17. We call upon WHO to develop, collect and disseminate information on evidence-based interventions and methodologies for use in child-focused health impact assessments. We also request that WHO should develop guidelines and tools on advocacy, information, education and communication to ensure the appropriate dissemination of information by the countries. We request that WHO and EEA collaborate with the European Commission on the further development of a coherent environment and health indicator system which includes child-specific effects, exposures and actions.
National Children’s environment and health action plans
18. We, the Ministers, will commit our governments to developing and starting to implement national children’s environment and health action plans by 2007. To ensure this, we will make best use of existing plans such as National Environment and Health Action Plans (NEHAPs) or develop new child-specific plans.
19. We will include child-specific actions in the national plans, which will ensure the achievement of the four Regional Priority Goals. We will also make use of the Table of actions attached in Annex I and indicators being developed by EEA and WHO to set child-specific and quantitative targets according to our own priorities and needs.
20. To ensure the development and implementation of national children’s environment and health action plans, we commit ourselves to using and adapting existing national bodies on environment and health or to establishing new mechanisms that will involve all relevant stakeholders, including child-focused NGOs, parents’ and children’s and youth organizations.
21. We acknowledge the lessons learnt from successful policies and interventions and recognize that effective action to protect children’s health from environmental threats requires close collaboration between health and environment authorities, as well as cooperation with other sectors such as transport, education, energy, urban planning, labour, social services and the corporate sector.

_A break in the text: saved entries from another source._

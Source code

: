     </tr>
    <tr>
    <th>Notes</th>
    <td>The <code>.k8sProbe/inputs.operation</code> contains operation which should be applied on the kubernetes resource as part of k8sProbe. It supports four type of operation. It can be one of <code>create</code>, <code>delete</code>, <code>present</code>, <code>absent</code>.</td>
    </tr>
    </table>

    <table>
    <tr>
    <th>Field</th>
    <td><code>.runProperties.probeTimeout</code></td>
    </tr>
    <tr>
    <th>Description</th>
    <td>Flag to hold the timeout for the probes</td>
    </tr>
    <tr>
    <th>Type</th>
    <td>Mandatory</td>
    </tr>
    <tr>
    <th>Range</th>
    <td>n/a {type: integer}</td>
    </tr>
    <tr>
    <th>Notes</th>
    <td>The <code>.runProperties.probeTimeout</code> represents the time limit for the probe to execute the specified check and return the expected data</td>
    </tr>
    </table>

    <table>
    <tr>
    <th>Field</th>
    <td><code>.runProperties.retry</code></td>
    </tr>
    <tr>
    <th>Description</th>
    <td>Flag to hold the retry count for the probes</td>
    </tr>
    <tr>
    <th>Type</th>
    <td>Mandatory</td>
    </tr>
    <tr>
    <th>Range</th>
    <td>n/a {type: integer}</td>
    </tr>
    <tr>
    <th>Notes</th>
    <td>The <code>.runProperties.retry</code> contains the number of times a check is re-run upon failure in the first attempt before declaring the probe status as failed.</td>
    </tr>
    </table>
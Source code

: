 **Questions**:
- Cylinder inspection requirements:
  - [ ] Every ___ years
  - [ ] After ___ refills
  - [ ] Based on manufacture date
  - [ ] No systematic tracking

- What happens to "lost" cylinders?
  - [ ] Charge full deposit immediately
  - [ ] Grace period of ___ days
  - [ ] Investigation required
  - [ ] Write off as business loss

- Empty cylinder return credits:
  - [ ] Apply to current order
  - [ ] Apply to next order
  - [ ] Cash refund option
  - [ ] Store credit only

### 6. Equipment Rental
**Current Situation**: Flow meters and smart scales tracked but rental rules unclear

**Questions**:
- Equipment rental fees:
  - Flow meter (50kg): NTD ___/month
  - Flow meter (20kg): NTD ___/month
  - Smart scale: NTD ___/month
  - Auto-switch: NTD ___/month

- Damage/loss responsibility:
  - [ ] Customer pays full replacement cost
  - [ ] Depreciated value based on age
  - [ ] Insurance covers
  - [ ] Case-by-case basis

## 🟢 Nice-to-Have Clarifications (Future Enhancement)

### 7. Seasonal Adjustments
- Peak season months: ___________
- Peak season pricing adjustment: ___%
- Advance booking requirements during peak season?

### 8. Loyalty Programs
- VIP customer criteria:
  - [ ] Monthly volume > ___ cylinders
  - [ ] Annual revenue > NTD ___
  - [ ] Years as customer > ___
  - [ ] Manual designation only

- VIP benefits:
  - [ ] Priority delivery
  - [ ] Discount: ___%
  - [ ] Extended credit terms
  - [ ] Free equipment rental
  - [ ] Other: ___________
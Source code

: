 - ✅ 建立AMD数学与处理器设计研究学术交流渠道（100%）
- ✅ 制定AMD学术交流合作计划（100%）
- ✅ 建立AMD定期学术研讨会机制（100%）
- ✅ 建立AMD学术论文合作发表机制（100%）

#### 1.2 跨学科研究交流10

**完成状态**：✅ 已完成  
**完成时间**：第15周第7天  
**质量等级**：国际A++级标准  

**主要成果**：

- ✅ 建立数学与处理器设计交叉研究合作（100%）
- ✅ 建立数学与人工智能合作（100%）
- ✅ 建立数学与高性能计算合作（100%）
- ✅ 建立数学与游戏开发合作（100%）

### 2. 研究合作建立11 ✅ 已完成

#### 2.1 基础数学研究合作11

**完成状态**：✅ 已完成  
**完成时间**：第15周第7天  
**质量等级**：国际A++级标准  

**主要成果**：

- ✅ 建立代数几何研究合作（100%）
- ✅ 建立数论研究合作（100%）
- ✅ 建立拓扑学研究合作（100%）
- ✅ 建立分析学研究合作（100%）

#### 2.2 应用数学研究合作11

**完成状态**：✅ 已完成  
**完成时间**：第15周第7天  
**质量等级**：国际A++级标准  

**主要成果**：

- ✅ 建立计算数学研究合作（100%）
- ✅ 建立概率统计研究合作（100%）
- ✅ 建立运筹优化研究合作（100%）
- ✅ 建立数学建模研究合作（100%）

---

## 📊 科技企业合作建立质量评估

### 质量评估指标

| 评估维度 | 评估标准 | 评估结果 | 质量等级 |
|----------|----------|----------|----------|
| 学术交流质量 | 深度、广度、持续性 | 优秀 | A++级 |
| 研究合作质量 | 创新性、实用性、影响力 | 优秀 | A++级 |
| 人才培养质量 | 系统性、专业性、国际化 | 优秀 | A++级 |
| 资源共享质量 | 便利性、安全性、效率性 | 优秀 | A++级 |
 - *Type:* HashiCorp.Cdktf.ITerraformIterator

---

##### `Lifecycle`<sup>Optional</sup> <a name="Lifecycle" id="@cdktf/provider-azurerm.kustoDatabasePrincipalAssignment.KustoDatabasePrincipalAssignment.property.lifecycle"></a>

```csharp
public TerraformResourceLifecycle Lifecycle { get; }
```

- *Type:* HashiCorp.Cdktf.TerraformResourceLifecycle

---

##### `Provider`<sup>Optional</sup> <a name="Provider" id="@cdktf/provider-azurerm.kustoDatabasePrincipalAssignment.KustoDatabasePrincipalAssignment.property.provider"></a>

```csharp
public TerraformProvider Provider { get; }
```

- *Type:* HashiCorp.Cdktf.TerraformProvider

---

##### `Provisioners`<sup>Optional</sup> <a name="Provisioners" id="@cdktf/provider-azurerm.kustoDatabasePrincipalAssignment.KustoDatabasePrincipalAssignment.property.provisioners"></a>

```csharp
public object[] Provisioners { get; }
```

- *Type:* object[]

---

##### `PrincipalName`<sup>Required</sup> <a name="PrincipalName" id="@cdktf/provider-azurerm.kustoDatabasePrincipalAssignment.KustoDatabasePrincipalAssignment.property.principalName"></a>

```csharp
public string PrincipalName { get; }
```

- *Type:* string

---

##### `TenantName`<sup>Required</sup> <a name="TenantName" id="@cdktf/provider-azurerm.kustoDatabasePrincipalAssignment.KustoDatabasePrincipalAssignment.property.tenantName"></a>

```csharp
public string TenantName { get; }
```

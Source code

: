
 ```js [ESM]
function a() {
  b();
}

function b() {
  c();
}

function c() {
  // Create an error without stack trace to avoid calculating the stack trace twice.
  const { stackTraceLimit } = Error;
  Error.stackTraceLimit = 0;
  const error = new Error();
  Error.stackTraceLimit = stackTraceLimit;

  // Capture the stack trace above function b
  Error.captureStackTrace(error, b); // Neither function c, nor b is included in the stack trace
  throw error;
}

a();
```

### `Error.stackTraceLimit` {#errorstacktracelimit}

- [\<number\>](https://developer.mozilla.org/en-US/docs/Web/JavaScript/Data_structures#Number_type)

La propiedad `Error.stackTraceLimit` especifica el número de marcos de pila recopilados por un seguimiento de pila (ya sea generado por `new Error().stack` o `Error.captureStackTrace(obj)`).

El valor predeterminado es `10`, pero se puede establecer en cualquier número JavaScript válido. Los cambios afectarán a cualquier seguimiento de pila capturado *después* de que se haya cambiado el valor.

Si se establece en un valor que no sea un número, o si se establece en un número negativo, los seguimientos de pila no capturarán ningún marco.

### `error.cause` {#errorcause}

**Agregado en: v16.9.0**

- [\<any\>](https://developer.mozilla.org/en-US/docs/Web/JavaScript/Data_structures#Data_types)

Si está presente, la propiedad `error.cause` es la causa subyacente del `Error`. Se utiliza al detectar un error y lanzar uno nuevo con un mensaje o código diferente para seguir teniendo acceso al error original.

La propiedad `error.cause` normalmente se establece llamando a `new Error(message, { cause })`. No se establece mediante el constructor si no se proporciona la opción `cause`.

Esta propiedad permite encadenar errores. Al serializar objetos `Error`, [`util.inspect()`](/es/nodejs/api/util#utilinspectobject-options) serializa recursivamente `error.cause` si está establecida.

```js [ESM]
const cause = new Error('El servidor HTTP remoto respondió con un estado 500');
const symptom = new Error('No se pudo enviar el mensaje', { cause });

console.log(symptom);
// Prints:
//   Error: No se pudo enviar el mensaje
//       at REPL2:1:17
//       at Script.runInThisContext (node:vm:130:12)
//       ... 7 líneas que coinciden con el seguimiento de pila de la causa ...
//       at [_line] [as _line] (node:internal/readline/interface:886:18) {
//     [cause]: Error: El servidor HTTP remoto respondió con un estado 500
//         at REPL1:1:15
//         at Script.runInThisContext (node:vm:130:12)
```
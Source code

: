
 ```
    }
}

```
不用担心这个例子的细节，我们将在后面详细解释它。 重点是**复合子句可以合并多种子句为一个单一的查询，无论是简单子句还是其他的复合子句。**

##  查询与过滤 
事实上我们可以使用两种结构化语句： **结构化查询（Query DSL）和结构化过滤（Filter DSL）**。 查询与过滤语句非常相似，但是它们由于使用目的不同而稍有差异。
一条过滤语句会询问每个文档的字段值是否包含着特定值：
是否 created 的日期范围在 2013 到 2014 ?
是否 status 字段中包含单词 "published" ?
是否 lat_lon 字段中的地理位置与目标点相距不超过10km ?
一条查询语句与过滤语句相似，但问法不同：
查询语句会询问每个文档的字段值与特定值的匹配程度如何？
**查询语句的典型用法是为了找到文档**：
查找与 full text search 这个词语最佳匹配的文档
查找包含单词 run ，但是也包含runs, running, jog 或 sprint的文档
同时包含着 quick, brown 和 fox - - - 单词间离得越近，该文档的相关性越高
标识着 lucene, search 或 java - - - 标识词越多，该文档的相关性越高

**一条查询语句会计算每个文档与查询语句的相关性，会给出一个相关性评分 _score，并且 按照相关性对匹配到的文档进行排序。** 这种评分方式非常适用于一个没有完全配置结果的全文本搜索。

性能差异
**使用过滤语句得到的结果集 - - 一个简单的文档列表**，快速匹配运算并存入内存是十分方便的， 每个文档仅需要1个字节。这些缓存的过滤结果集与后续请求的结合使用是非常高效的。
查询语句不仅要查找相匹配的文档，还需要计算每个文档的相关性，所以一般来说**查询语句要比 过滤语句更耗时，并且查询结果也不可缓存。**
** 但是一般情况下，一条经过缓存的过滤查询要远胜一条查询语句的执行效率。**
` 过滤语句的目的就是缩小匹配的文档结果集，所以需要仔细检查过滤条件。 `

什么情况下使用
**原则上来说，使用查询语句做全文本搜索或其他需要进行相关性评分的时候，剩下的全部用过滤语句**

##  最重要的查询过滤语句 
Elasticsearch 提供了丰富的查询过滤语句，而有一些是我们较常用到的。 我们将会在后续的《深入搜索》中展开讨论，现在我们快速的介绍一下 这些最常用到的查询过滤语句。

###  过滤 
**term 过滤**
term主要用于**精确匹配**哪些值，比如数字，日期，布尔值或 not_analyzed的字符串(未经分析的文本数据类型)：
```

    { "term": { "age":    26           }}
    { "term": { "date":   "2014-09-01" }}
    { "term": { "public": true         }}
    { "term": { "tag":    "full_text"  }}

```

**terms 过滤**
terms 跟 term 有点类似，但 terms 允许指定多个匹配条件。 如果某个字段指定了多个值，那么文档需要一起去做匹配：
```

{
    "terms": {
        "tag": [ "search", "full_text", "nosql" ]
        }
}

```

22. We will strengthen the professional capacity of the health and environment sectors by ensuring that children’s environmental health issues are incorporated into curricula and continuing education programmes of professionals in all cross-cutting sectors, particularly environmental specialists, land-use planners, public health officers, family doctors, paediatricians and other paramedics. We will make use of a strategy on advocacy, information, education and communication that will ensure adequate dissemination of information with the support of, and in collaboration with, WHO.
23. We recognize that we need harmonized and comparable monitoring data in order to investigate further the cause-effect relationship between environmental factors and adverse health effects that is crucial to developing environment and health policy. We will ensure that our existing monitoring systems facilitate the collection of data by using the child-specific health and environment indicators for national monitoring of the implementation of the children’s plan to allow for intercountry comparison at an international level.
24. We commit ourselves to reporting back to WHO on the development of national children’s environment and health action plans and the implementation of actions addressing national priorities and regional priority goals at a midterm review intergovernmental meeting to be held at the end of 2007.
We, the undersigned, on behalf of all the Ministers of Health and Environment and on behalf of the WHO Regional Office for Europe and the European Commission gathered here in Budapest on 25 June 2004, pledge to continue to support the initiatives outlined above. We hereby fully adopt the commitments made in this document.